Alors à mes filles, qui rêvassent encore tout haut… Lorsque j'entends vos confidences oniriques, je réalise combien chaque rêve est unique. Ces aspirations, qui vous inspirent et vous illuminent, m'impressionnent. Parce que c'est tellement vous. Vos raisonnements fantastiques, si propres à chacune. Vos projets raisonnables ou farfelus, et les thématiques qui les animent. C'est tellement vous. Vos ambitions les plus profondes sont révélatrices de votre essence, de vos talents innés, de vos envies présentes… Et cette joyeuse confiance dans le futur, ce trésor éphémère qui vous fait sourire .. Je ne dirai rien, mais je sais bien que cette foi et cette espérance sont uniques à l'enfance.
Avant que la pudeur ne s'installe, que la raison vous assaille, que des adultes (et peut-être même moi sans faire exprès) ne sèment l'hésitation sur le sentier de vos souhaits… Sachez que je note vos rêves de gosse, et que je ne brûlerai pas ces carnets-là.
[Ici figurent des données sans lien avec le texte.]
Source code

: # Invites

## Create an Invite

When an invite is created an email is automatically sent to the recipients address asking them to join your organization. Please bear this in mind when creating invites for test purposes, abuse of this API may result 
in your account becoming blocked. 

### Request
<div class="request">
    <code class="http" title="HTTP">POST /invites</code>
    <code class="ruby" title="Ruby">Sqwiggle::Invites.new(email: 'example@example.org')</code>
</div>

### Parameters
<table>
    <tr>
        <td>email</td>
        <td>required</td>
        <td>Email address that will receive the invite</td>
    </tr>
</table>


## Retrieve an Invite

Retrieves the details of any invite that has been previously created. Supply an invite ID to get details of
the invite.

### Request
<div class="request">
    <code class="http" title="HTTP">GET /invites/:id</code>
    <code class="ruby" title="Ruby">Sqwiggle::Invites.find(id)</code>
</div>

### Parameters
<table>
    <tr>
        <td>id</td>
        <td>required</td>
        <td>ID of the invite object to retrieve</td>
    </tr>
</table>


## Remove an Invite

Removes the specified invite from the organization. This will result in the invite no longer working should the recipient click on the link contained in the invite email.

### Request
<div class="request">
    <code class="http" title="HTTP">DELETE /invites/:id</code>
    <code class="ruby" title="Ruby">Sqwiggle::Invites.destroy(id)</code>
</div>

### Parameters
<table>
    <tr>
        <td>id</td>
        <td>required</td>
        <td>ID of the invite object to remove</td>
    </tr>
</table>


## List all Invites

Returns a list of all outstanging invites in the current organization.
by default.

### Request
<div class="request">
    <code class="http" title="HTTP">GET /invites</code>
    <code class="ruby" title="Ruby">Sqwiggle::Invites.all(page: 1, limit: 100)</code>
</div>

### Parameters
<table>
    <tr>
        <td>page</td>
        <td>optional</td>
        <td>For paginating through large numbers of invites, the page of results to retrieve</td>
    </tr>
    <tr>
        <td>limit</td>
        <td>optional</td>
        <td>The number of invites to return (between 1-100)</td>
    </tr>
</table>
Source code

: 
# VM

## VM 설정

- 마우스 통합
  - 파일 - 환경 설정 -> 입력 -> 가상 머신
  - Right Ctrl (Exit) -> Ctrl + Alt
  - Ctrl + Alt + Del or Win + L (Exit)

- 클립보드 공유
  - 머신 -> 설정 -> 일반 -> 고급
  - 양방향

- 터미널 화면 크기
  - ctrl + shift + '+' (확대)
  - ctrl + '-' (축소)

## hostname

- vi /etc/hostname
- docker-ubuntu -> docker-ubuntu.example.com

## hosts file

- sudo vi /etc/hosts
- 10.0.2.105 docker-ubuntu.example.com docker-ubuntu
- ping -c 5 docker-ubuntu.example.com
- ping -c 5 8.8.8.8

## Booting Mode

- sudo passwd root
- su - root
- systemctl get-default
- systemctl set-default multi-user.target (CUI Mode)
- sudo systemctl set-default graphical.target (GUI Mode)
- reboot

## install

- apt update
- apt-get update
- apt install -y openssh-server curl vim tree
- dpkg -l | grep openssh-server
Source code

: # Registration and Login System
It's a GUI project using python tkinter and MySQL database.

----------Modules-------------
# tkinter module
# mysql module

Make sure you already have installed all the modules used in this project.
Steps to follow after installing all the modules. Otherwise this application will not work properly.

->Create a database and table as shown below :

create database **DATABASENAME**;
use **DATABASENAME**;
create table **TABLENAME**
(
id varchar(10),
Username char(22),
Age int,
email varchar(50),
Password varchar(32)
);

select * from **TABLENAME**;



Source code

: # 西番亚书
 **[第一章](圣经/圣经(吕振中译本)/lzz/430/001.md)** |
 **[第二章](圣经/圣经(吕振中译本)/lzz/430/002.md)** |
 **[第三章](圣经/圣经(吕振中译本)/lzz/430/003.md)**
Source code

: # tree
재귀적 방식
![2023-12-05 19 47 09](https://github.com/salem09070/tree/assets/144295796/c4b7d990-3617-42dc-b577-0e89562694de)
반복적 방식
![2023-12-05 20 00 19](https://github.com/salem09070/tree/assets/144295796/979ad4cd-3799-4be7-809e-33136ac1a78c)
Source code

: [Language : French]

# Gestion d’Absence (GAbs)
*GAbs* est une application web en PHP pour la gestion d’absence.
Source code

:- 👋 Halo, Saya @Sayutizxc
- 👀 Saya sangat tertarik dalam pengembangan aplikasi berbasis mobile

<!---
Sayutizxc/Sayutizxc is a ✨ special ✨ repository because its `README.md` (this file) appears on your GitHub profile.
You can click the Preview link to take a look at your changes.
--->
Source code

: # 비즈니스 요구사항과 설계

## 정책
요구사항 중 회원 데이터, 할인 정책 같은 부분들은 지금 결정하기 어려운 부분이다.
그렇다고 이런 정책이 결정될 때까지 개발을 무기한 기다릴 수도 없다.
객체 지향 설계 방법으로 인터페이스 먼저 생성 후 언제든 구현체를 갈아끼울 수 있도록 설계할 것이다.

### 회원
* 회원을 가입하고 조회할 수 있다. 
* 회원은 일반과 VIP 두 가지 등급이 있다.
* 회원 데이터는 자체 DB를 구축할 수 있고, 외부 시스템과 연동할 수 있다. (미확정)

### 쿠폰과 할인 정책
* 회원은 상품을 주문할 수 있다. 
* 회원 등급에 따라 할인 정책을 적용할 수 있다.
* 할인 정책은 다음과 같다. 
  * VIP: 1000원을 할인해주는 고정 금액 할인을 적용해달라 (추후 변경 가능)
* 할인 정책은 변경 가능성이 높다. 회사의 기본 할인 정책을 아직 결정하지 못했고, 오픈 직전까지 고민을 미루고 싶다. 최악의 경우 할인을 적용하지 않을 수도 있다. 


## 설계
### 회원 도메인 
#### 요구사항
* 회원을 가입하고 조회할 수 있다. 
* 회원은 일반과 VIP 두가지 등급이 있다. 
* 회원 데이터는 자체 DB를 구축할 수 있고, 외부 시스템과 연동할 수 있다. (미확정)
Et à l'occasion, si vous vous perdez sur la route des doutes, si vous vous éloignez de ce que vous êtes, je vous rappellerai ce que vous étiez, à quoi vous rêviez.
Le souvenir du rêve d'enfant, c'est l'évasion, la passion, et parfois une raison. Une raison de ne pas se perdre. Une raison de continuer à oser Vivre.